三つの方向

方向やること
許可・届出古物商許可の記載事項の変更を届け出る
登記・契約代表者変更の登記、契約名義の確認
関係先への通知取引先・金融機関・市場・スタッフ

古物商許可の扱い

法人の代表者が変わる場合、許可そのものは法人に付いていますが、記載事項の変更として届け出が必要になります。届出の内容・添付書類・期限は管轄によって案内が異なるため、必ず管轄の警察署に確認してください。

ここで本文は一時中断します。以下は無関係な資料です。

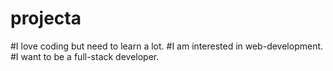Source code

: # projecta
#I love coding 
but need to learn a lot.
#I am interested in web-development.
#I want to be a full-stack developer.
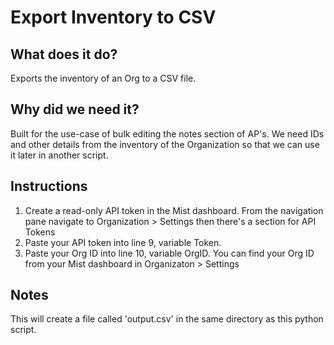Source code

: # Export Inventory to CSV #

## What does it do? ##

Exports the inventory of an Org to a CSV file.

## Why did we need it? ##

Built for the use-case of bulk editing the notes section of AP's. We need IDs and other details from the inventory of the Organization so that we can use it later in another script.

## Instructions ##

1. Create a read-only API token in the Mist dashboard. From the navigation pane navigate to Organization > Settings then there's a section for API Tokens
2. Paste your API token into line 9, variable Token.
3. Paste your Org ID into line 10, variable OrgID. You can find your Org ID from your Mist dashboard in Organizaton > Settings

## Notes ##

This will create a file called 'output.csv' in the same directory as this python script.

管理者を変更する場合も届出の対象です。代表交代と同時に管理者も替わることが多いので、両方を確認してください。

契約名義の確認

  • 店舗の賃貸借契約(連帯保証人が前代表のままでないか)
  • リース契約
  • ECモールの出店契約
  • 古物市場の会員資格
  • 各種の許認可・届出

名義が個人のままになっているものが必ず出てきます。一覧にして潰してください。

通知の順番

  1. スタッフ(社内が先)
  2. 金融機関
  3. 主要な取引先・仕入れ先
  4. 古物市場・業界団体
  5. その他の取引先

外から伝わるのが一番よくありません。社内を先にしてください。

抜けやすい点

  • ホームページ・店頭表示の代表者名
  • 古物商の標識(プレート)の記載
  • 取引の相手方に示す事項の表示
  • 保険の契約者・被保険者
  • 各種のオンラインアカウントの名義

手続きの一覧と期限を作る

複数の手続きが同時に発生します。抜けを防いでください。

  1. 必要な手続きをすべて書き出す
  2. それぞれの期限を確認する
  3. 担当を決める
  4. 順序を決める — 前提となる手続きがあります
  5. 完了を確認する欄を作る
  6. 控えを保管する

2番目を確認してください。届出には期限が定められているものがあります。遅れると問題になる場合があるため、代表者の交代を決めた時点で、必要な手続きと期限を確認してください。所轄の窓口および専門家にご確認ください。

取引先への通知の設計

誰に、いつ、どう伝えるかを決めてください。

  • 主要な取引先には、個別に訪問する
  • 前代表と新代表が同行する
  • 金融機関には事前に相談する
  • 古物市場の主催者にも伝える
  • 一般の顧客には、掲示やウェブで告知する
  • 通知の記録を残す

2番目が関係の継続を左右します。書面での通知だけでは、関係は移りません。前代表が同行して紹介することで、相手も新体制を受け入れやすくなります。主要な取引先ほど、この対応が必要です。

抜けやすい項目

見落とされやすい手続きがあります。

  • 各種契約の名義変更 — 賃貸借、リース、公共料金、通信
  • 金融機関の届出印と口座の権限
  • ECモールのアカウントの登録情報
  • 保険契約の名義
  • 会員資格の名義 — 業界団体、古物市場
  • ウェブサイトや名刺の表示

3番目を忘れると、実務が止まります。アカウントの登録情報が旧代表のままだと、規約上の問題が生じる場合があります。各モールの手続きを確認し、変更を済ませてください。

交代後に確認すること

手続きが完了しても、確認が必要です。

  • 届出の受理を確認する
  • 登記の記載を確認する
  • 各契約の名義変更が反映されているか確認する
  • 個人保証の扱いを確認する
  • 従業員への周知が済んでいるか確認する

4番目を書面で確認してください。前代表の個人保証が自動的に解除されるわけではありません。金融機関との協議が必要です。代表を交代しただけで責任がなくなったと考えないでください。

まとめ

代表交代は届出・名義・通知の三点セットです。

許可に関わる手続きは管轄で扱いが異なります。早めに確認してください。

※ 本記事は一般的な考え方を整理したものです。古物営業法にもとづく許可の要否・必要書類・審査期間や、本人確認義務の具体的な運用は、法令の改正や管轄する警察署・公安委員会の運用によって異なります。実際の手続きにあたっては、必ず管轄窓口および専門家にご確認ください。